**Task goal:**
The word "interne": say how many lines of the data below contain it, and give the number alone.

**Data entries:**
---*---

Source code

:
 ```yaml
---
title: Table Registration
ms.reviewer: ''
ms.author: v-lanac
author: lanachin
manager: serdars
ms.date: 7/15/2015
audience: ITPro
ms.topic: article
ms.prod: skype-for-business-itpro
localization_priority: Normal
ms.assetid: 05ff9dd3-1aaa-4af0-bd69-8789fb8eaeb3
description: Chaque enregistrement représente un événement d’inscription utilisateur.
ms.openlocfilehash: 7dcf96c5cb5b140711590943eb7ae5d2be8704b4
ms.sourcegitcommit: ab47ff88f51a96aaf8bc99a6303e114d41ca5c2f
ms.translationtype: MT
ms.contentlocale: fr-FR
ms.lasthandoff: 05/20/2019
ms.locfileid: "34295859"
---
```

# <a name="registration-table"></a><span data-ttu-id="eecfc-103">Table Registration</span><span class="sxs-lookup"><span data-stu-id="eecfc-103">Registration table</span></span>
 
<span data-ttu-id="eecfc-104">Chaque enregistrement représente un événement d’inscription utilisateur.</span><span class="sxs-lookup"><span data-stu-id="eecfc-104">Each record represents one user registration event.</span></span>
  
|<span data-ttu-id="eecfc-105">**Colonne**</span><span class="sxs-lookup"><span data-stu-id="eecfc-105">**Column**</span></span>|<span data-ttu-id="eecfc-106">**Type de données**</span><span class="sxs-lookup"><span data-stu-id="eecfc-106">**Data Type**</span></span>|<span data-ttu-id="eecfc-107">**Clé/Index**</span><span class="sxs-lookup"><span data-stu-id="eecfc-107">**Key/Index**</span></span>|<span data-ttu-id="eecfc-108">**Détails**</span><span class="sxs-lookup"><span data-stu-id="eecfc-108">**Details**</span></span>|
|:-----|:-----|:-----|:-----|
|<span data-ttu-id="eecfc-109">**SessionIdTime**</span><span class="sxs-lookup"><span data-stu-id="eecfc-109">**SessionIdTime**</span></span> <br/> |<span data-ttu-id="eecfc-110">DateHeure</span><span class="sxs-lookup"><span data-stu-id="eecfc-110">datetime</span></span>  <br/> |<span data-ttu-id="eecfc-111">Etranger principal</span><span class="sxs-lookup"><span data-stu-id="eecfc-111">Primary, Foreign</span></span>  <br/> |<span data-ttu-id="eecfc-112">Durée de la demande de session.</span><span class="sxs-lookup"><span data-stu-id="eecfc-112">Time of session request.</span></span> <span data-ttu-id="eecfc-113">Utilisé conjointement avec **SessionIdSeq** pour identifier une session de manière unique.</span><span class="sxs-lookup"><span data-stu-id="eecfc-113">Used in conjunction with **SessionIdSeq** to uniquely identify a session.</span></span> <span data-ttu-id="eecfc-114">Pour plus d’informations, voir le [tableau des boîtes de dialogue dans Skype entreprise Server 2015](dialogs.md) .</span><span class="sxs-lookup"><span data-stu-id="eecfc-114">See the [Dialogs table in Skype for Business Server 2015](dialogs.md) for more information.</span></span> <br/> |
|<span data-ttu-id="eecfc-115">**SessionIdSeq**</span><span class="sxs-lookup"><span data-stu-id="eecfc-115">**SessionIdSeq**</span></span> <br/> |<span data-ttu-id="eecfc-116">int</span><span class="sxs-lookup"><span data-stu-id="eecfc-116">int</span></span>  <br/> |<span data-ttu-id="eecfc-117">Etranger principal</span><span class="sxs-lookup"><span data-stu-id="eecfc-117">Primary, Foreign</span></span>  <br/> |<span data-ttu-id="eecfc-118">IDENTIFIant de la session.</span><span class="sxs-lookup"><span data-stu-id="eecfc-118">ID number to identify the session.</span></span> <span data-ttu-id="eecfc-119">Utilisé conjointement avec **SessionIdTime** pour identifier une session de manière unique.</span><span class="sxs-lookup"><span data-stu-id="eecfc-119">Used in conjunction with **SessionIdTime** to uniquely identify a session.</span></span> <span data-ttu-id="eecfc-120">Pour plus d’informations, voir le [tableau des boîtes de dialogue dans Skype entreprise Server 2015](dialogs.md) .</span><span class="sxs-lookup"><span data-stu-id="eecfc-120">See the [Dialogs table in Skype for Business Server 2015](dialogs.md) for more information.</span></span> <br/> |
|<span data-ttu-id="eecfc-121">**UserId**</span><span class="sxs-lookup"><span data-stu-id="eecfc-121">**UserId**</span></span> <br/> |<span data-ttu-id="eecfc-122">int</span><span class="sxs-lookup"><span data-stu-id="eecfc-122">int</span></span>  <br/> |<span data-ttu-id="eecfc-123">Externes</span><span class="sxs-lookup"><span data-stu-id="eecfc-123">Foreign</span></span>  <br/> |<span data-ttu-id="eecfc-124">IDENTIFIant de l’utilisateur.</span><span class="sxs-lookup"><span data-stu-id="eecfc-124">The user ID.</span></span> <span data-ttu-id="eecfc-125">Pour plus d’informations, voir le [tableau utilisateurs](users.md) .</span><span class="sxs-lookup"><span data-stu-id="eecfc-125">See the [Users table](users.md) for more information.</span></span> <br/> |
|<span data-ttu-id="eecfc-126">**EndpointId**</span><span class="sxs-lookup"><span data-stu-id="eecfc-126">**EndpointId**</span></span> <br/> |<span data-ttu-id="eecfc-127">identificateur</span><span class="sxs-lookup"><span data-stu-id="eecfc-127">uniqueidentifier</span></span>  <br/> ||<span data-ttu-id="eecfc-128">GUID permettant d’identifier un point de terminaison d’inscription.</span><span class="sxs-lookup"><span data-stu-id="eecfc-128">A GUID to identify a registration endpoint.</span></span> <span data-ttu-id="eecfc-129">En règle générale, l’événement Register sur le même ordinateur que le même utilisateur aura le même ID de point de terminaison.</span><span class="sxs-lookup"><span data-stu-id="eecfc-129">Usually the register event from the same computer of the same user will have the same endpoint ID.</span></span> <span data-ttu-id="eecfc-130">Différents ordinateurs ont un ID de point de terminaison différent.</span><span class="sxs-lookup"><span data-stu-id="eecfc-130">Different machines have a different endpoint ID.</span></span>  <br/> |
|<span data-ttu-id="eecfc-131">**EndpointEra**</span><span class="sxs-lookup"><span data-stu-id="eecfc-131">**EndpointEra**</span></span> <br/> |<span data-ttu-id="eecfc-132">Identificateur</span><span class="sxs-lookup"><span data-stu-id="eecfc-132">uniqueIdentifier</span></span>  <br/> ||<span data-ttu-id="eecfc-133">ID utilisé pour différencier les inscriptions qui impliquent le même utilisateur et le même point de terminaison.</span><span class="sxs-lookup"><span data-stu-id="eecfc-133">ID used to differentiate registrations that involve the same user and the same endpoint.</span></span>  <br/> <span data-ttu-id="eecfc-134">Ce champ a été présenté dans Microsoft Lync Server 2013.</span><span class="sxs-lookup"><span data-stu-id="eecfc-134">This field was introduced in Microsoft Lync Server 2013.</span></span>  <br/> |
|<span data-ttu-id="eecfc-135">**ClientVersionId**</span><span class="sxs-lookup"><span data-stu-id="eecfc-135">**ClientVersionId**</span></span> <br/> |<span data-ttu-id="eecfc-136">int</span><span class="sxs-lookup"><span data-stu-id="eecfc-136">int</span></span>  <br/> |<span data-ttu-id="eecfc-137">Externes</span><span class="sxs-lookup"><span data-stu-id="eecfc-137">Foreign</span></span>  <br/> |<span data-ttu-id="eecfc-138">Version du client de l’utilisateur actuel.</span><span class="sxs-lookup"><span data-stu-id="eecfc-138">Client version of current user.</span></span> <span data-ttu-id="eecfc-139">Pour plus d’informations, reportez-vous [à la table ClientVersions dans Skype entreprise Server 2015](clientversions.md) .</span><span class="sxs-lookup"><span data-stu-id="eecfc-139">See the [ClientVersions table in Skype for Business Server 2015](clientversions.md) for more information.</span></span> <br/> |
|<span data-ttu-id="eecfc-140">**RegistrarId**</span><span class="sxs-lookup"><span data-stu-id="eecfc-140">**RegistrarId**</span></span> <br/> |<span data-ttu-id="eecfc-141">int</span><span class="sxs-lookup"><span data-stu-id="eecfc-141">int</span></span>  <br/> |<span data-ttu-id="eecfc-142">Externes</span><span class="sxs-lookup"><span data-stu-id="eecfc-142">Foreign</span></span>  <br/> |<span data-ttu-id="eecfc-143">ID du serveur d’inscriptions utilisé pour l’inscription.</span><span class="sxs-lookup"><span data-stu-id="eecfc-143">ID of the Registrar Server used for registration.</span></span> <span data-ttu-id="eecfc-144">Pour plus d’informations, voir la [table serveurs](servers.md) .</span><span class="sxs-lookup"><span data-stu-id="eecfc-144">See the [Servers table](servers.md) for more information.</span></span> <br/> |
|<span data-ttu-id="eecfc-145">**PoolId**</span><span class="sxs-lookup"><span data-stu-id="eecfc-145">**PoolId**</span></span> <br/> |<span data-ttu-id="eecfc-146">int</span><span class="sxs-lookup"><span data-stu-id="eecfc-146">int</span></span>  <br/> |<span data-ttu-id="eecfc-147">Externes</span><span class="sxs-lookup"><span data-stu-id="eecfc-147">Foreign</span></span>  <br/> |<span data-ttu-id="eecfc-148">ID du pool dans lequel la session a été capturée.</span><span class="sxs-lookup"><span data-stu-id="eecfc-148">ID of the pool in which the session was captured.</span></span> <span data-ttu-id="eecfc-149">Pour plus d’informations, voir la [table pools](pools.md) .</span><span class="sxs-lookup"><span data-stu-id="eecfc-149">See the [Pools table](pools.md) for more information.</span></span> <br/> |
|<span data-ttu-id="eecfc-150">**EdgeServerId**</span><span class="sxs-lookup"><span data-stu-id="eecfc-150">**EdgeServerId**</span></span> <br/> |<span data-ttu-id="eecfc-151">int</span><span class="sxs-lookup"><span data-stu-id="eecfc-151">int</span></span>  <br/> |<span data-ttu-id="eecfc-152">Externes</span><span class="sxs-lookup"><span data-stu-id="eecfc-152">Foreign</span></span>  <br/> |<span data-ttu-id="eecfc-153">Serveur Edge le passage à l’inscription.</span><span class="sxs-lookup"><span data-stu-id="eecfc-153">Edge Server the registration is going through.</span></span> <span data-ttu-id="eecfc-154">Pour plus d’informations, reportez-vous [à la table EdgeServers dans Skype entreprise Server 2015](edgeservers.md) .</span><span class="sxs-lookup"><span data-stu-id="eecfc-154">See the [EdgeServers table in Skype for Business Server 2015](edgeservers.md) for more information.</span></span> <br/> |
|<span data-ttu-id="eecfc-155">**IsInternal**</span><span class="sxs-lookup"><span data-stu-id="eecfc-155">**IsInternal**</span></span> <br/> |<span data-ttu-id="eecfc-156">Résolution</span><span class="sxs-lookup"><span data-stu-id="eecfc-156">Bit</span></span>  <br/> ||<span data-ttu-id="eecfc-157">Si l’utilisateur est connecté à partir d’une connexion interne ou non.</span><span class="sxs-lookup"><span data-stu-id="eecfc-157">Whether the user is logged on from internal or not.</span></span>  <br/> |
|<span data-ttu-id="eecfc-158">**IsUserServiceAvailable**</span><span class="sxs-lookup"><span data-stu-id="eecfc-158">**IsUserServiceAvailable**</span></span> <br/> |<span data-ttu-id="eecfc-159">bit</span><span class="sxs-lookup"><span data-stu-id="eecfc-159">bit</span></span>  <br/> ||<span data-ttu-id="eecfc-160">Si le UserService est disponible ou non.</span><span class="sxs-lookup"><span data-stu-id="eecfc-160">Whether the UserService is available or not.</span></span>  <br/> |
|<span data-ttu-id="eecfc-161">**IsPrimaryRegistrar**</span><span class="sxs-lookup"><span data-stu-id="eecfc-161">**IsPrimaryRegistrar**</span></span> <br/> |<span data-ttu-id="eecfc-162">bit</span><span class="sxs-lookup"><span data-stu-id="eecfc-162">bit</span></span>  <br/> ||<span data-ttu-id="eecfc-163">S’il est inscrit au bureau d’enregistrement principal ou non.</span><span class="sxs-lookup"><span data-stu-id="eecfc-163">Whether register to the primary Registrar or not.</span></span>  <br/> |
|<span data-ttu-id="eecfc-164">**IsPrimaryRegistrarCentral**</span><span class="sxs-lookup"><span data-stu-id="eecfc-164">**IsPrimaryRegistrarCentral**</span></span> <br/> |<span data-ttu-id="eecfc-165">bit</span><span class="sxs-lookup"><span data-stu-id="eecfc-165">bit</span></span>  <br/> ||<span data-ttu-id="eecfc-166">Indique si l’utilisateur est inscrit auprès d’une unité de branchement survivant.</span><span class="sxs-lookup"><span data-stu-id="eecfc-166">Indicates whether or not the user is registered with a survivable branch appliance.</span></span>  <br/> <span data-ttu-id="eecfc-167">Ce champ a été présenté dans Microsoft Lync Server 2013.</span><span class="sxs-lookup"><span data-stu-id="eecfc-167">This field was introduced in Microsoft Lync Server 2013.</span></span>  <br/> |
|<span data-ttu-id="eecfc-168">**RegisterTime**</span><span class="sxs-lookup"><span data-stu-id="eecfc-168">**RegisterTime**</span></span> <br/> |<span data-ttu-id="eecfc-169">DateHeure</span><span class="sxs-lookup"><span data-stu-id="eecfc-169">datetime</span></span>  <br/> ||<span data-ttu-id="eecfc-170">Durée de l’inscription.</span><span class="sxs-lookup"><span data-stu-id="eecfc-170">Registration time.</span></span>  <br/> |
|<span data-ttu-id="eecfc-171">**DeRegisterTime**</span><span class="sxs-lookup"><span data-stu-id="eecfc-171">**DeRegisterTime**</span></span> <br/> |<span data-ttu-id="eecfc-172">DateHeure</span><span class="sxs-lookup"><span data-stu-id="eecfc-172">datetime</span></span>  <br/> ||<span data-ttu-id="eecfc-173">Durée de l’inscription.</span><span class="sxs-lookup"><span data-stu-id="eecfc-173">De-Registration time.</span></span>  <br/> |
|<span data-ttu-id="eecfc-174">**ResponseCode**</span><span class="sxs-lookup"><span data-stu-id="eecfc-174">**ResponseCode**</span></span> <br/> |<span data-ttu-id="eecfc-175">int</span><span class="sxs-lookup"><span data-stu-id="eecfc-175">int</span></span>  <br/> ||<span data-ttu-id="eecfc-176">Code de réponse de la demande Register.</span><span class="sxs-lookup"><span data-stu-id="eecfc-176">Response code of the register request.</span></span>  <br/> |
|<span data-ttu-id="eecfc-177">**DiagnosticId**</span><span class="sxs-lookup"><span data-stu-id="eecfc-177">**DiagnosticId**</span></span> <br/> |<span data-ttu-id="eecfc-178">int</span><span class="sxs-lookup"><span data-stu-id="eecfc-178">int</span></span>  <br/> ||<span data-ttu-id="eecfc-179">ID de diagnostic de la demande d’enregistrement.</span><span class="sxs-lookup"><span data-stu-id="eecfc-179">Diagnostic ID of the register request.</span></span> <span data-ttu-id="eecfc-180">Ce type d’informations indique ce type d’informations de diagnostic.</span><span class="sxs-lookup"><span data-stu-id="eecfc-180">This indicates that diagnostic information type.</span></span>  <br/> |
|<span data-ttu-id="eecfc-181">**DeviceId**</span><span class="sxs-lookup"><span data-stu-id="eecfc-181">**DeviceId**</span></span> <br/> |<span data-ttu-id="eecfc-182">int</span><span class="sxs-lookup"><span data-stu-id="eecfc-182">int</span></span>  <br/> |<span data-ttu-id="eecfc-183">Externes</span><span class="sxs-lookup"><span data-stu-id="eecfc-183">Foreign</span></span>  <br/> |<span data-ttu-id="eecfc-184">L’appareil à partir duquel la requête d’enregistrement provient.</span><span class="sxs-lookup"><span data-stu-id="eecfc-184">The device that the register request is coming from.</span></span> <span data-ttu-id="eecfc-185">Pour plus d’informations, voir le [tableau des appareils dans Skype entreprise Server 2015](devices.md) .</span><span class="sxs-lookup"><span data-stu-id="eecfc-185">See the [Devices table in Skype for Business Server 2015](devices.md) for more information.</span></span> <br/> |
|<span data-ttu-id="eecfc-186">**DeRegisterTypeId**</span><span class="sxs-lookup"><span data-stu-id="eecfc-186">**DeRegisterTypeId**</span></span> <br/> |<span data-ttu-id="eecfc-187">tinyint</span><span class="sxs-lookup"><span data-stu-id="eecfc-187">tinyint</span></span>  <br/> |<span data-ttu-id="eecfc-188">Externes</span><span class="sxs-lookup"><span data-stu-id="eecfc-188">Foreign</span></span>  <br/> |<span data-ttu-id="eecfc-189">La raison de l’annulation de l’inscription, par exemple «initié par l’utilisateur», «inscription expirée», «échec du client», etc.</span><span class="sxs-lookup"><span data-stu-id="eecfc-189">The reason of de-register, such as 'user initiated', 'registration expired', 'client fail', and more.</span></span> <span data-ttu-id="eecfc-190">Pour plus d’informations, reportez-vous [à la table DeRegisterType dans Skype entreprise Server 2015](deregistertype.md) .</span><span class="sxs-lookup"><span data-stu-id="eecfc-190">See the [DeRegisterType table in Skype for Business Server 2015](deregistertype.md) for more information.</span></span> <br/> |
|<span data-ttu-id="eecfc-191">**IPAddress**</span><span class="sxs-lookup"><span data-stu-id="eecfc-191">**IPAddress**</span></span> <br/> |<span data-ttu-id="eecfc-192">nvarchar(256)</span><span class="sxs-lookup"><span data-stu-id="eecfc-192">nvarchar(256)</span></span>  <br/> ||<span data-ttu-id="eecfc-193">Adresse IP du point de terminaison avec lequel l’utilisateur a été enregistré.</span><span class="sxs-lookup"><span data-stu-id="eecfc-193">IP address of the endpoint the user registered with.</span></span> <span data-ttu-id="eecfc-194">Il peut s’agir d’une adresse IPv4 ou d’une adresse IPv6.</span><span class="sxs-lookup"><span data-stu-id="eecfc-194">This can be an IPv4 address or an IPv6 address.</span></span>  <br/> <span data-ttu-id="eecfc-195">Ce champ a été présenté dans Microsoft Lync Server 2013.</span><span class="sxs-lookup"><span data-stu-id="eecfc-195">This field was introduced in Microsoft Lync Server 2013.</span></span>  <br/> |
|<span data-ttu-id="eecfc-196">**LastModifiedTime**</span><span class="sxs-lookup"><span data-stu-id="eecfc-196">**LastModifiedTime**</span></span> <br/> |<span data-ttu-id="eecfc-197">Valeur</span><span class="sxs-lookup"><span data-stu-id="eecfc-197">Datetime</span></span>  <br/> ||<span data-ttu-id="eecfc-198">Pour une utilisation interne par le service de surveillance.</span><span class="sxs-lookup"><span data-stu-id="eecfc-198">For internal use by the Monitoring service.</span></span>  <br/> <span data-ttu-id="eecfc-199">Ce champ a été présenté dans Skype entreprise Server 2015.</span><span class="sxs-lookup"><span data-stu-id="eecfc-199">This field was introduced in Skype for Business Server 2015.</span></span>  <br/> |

---*---

**Task response:**
2